Post

Big Data Analysis Enabler

Big Data Analysis Enabler

✅ About BDAE(Big Data Analysis Enabler, AI Enabler) for Oracle Database

Big Data Analysis Enabler(BDAE) enables parallel processing of various AI-related R and Python modules without data movement based on Oracle Instance(s). Because it implements the Oracle Data Cartridge Interface, it is not limited to a specific schema and supports Dynamic SQL.
(contact : gracesjy@naver.com)

This is built on Oracle In-Database technology and has platform features that enable Oracle Database to be used not only as a simple storage for general AI tasks, but also as a non-stop operating environment without the overhead of data movement during learning and inference.

Oracle_In_Database

Below Image shows the operating location of BDAE in the form of Oracle In-Database. Parallel distributed processing is a feature of Oracle In-Database, and analysts do not need to consider it in their modules, which increases the reusability of logic. In addition, the fact that it can be integrated with various analysis engines can be seen as an advantage of BDAE.

BDAE_SW_Arch01

This can improve performance by reducing the number of DB calls while writing backend programs in Python and R.
Note)

  1. BDAE was developed with inspiration from Oracle R Enterprise and was created solely using Oracle manuals. However, it took a lot of time to develop through trial and error due to the lack of examples.
  2. BDAE enables your Python/R modules to run with parallelism like Oracle R Enterprise.
  3. But, BDAE has no alogithm unlike Oracle R Enterprise, just tool for AI (Machine Learning).
    Algorithms are not included because they are constantly evolving and changing. This is also because analysts can do better.
  4. Embedded Python/R execution provides some of the most significant advantages of using BDAE. Using embedded Python/R execution,
    you can store and run Python/R scripts in the database through either an Python/R interface or a SQL interface or both.
    You can use the results of Python/R scripts in SQL-enabled tools for structured data, Python/R objects, and images.

📌 BDAE Table Functions

BDAE has special SQL statements related to Oracle In-Database and provides table functions for four types of analysis for Python and R respectively.

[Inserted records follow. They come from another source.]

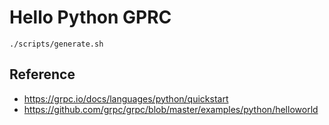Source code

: # Hello Python GPRC

```shell
./scripts/generate.sh
```

## Reference
- https://grpc.io/docs/languages/python/quickstart
- https://github.com/grpc/grpc/blob/master/examples/python/helloworld

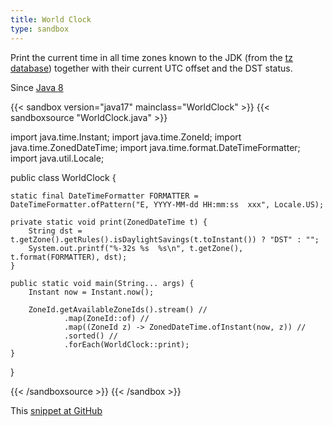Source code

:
 ```yaml
---
title: World Clock
type: sandbox
---
```


Print the current time in all time zones known to the JDK (from the [tz
 database](https://en.wikipedia.org/wiki/Tz_database)) together with their
 current UTC offset and the DST status.

Since [Java 8](/jdk/8)

{{< sandbox version="java17" mainclass="WorldClock" >}}
{{< sandboxsource "WorldClock.java" >}}

import java.time.Instant;
import java.time.ZoneId;
import java.time.ZonedDateTime;
import java.time.format.DateTimeFormatter;
import java.util.Locale;

public class WorldClock {

	static final DateTimeFormatter FORMATTER = DateTimeFormatter.ofPattern("E, YYYY-MM-dd HH:mm:ss  xxx", Locale.US);

	private static void print(ZonedDateTime t) {
		String dst = t.getZone().getRules().isDaylightSavings(t.toInstant()) ? "DST" : "";
		System.out.printf("%-32s %s  %s\n", t.getZone(), t.format(FORMATTER), dst);
	}

	public static void main(String... args) {
		Instant now = Instant.now();

		ZoneId.getAvailableZoneIds().stream() //
				.map(ZoneId::of) //
				.map((ZoneId z) -> ZonedDateTime.ofInstant(now, z)) //
				.sorted() //
				.forEach(WorldClock::print);
	}

}

{{< /sandboxsource >}}
{{< /sandbox >}}

This [snippet at GitHub](https://github.com/marchof/io.javaalmanac.snippets/tree/master/src/main/java/io/javaalmanac/snippets/time/WorldClock.java)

The function names were intentionally designed to be similar to those in Oracle R Enterprise, as a tribute to the inspiration they provided. Of course, the names themselves are not fixed and can be changed if needed.

  1. apEval(SQL_args, SQL_output, PythonModuleName:start_function)
  2. apTableEval(SQL_input, SQL_args, SQL_output, PythonModuleName:start_function)
  3. apRowEval(SQL_input, SQL_args, SQL_output, No_of_Rows, PythonModuleName:start_function)
  4. apGroupEval(SQL_input, SQL_args, SQL_output, GroupColumns, PythonModuleName:start_function)
  5. asEval(SQL_args, SQL_output, R_script_name)
  6. asTableEval(SQL_input, SQL_args, SQL_output, R_script_name)
  7. asRowEval(SQL_input, SQL_args, SQL_output, No_of_Rows, R_script_name)
  8. asGroupEval(SQL_input, SQL_args, SQL_output, GroupColumns, R_script_name)

apEval() is for simple testing without input data, while the rest all have input data. Each can be used for its own purpose, and the R and Python analysis modules are reusable.
The most commonly used ones are apTableEval() and apGroupEval(), and the difference between the two is that apGroupEval has Group By built-in, allowing for parallel distributed processing.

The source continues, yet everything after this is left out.